WORKING DATA |
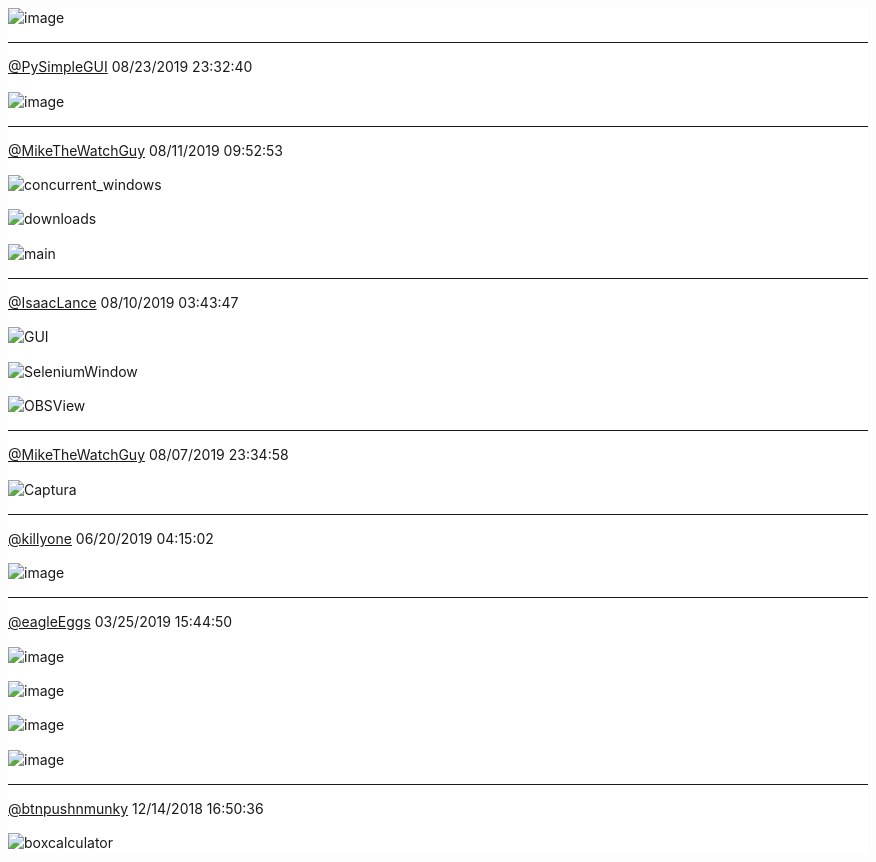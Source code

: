 ![image](https://user-images.githubusercontent.com/29800532/63632049-7f9e7680-c5fd-11e9-973b-d226b17e471b.png)

-----------
[@PySimpleGUI](https://github.com/PySimpleGUI) 08/23/2019 23:32:40

![image](https://user-images.githubusercontent.com/46163555/63628842-c29c2200-c5dc-11e9-8a68-20880e12a10b.png)

-----------
[@MikeTheWatchGuy](https://github.com/MikeTheWatchGuy) 08/11/2019 09:52:53

![concurrent_windows](https://user-images.githubusercontent.com/13696193/62832448-3eb96180-bbfc-11e9-8777-6f2669566c93.png)

![downloads](https://user-images.githubusercontent.com/13696193/62832449-3eb96180-bbfc-11e9-8311-7fe67959705c.png)

![main](https://user-images.githubusercontent.com/13696193/62832450-3eb96180-bbfc-11e9-993e-077ea885f0fb.png)

-----------
[@IsaacLance](https://github.com/IsaacLance) 08/10/2019 03:43:47

![GUI](https://user-images.githubusercontent.com/32314072/62816982-18a09e00-bae4-11e9-99c8-19ee1fa476cf.png)

![SeleniumWindow](https://user-images.githubusercontent.com/32314072/62817072-6964c680-bae5-11e9-80f2-a69695b703f9.png)

![OBSView](https://user-images.githubusercontent.com/32314072/62816983-18a09e00-bae4-11e9-8150-3096d6327d69.png)

-----------
[@MikeTheWatchGuy](https://github.com/MikeTheWatchGuy) 08/07/2019 23:34:58

![Captura](https://user-images.githubusercontent.com/31192003/57186693-78febe80-6ea9-11e9-837e-09d72dfa3b6d.PNG)

-----------
[@killyone](https://github.com/killyone) 06/20/2019 04:15:02

![image](https://user-images.githubusercontent.com/5907420/59818085-08402400-92e8-11e9-897f-5041fdcb62b2.png)

-----------
[@eagleEggs](https://github.com/eagleEggs) 03/25/2019 15:44:50

![image](https://user-images.githubusercontent.com/29800532/54933556-3c779480-4ef3-11e9-94ab-ab3734ae300f.png)

![image](https://user-images.githubusercontent.com/29800532/54933563-413c4880-4ef3-11e9-9ea5-785e82a87092.png)

![image](https://user-images.githubusercontent.com/29800532/54933576-46999300-4ef3-11e9-8880-29b1d604978f.png)

![image](https://user-images.githubusercontent.com/29800532/54933586-4ac5b080-4ef3-11e9-82bb-43a177b12df0.png)

-----------
[@btnpushnmunky](https://github.com/btnpushnmunky) 12/14/2018 16:50:36

![boxcalculator](https://github.com/btnpushnmunky/boxcalculator/raw/master/screen.png)

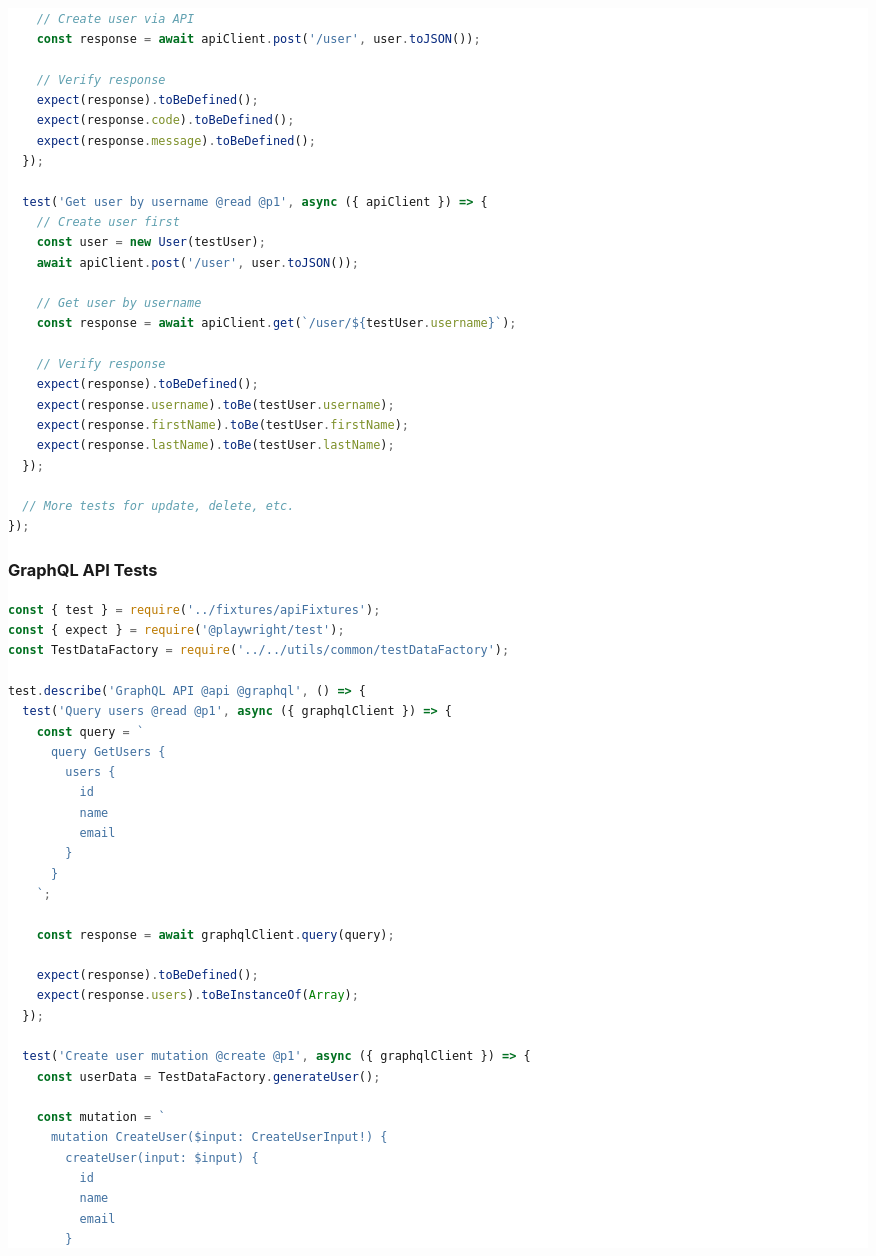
 ```javascript
    // Create user via API
    const response = await apiClient.post('/user', user.toJSON());

    // Verify response
    expect(response).toBeDefined();
    expect(response.code).toBeDefined();
    expect(response.message).toBeDefined();
  });

  test('Get user by username @read @p1', async ({ apiClient }) => {
    // Create user first
    const user = new User(testUser);
    await apiClient.post('/user', user.toJSON());

    // Get user by username
    const response = await apiClient.get(`/user/${testUser.username}`);

    // Verify response
    expect(response).toBeDefined();
    expect(response.username).toBe(testUser.username);
    expect(response.firstName).toBe(testUser.firstName);
    expect(response.lastName).toBe(testUser.lastName);
  });

  // More tests for update, delete, etc.
});
```

### GraphQL API Tests

```javascript
const { test } = require('../fixtures/apiFixtures');
const { expect } = require('@playwright/test');
const TestDataFactory = require('../../utils/common/testDataFactory');

test.describe('GraphQL API @api @graphql', () => {
  test('Query users @read @p1', async ({ graphqlClient }) => {
    const query = `
      query GetUsers {
        users {
          id
          name
          email
        }
      }
    `;

    const response = await graphqlClient.query(query);

    expect(response).toBeDefined();
    expect(response.users).toBeInstanceOf(Array);
  });

  test('Create user mutation @create @p1', async ({ graphqlClient }) => {
    const userData = TestDataFactory.generateUser();

    const mutation = `
      mutation CreateUser($input: CreateUserInput!) {
        createUser(input: $input) {
          id
          name
          email
        }
```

WORK TO BE COMPLETED | Strip out the pictures and repeat the listing above exactly.

TASK ANSWER |
Source code

: ![image](https://user-images.githubusercontent.com/29800532/63632049-7f9e7680-c5fd-11e9-973b-d226b17e471b.png)

-----------
[@PySimpleGUI](https://github.com/PySimpleGUI) 08/23/2019 23:32:40

![image](https://user-images.githubusercontent.com/46163555/63628842-c29c2200-c5dc-11e9-8a68-20880e12a10b.png)

-----------
[@MikeTheWatchGuy](https://github.com/MikeTheWatchGuy) 08/11/2019 09:52:53

![concurrent_windows](https://user-images.githubusercontent.com/13696193/62832448-3eb96180-bbfc-11e9-8777-6f2669566c93.png)

![downloads](https://user-images.githubusercontent.com/13696193/62832449-3eb96180-bbfc-11e9-8311-7fe67959705c.png)

![main](https://user-images.githubusercontent.com/13696193/62832450-3eb96180-bbfc-11e9-993e-077ea885f0fb.png)

-----------
[@IsaacLance](https://github.com/IsaacLance) 08/10/2019 03:43:47

![GUI](https://user-images.githubusercontent.com/32314072/62816982-18a09e00-bae4-11e9-99c8-19ee1fa476cf.png)

![SeleniumWindow](https://user-images.githubusercontent.com/32314072/62817072-6964c680-bae5-11e9-80f2-a69695b703f9.png)

![OBSView](https://user-images.githubusercontent.com/32314072/62816983-18a09e00-bae4-11e9-8150-3096d6327d69.png)

-----------
[@MikeTheWatchGuy](https://github.com/MikeTheWatchGuy) 08/07/2019 23:34:58

![Captura](https://user-images.githubusercontent.com/31192003/57186693-78febe80-6ea9-11e9-837e-09d72dfa3b6d.PNG)

-----------
[@killyone](https://github.com/killyone) 06/20/2019 04:15:02

![image](https://user-images.githubusercontent.com/5907420/59818085-08402400-92e8-11e9-897f-5041fdcb62b2.png)

-----------
[@eagleEggs](https://github.com/eagleEggs) 03/25/2019 15:44:50

![image](https://user-images.githubusercontent.com/29800532/54933556-3c779480-4ef3-11e9-94ab-ab3734ae300f.png)

![image](https://user-images.githubusercontent.com/29800532/54933563-413c4880-4ef3-11e9-9ea5-785e82a87092.png)

![image](https://user-images.githubusercontent.com/29800532/54933576-46999300-4ef3-11e9-8880-29b1d604978f.png)

![image](https://user-images.githubusercontent.com/29800532/54933586-4ac5b080-4ef3-11e9-82bb-43a177b12df0.png)

-----------
[@btnpushnmunky](https://github.com/btnpushnmunky) 12/14/2018 16:50:36

![boxcalculator](https://github.com/btnpushnmunky/boxcalculator/raw/master/screen.png)

 ```javascript
    // Create user via API
    const response = await apiClient.post('/user', user.toJSON());

    // Verify response
    expect(response).toBeDefined();
    expect(response.code).toBeDefined();
    expect(response.message).toBeDefined();
  });

  test('Get user by username @read @p1', async ({ apiClient }) => {
    // Create user first
    const user = new User(testUser);
    await apiClient.post('/user', user.toJSON());

    // Get user by username
    const response = await apiClient.get(`/user/${testUser.username}`);

    // Verify response
    expect(response).toBeDefined();
    expect(response.username).toBe(testUser.username);
    expect(response.firstName).toBe(testUser.firstName);
    expect(response.lastName).toBe(testUser.lastName);
  });

  // More tests for update, delete, etc.
});
```

### GraphQL API Tests

```javascript
const { test } = require('../fixtures/apiFixtures');
const { expect } = require('@playwright/test');
const TestDataFactory = require('../../utils/common/testDataFactory');

test.describe('GraphQL API @api @graphql', () => {
  test('Query users @read @p1', async ({ graphqlClient }) => {
    const query = `
      query GetUsers {
        users {
          id
          name
          email
        }
      }
    `;

    const response = await graphqlClient.query(query);

    expect(response).toBeDefined();
    expect(response.users).toBeInstanceOf(Array);
  });

  test('Create user mutation @create @p1', async ({ graphqlClient }) => {
    const userData = TestDataFactory.generateUser();

    const mutation = `
      mutation CreateUser($input: CreateUserInput!) {
        createUser(input: $input) {
          id
          name
          email
        }
```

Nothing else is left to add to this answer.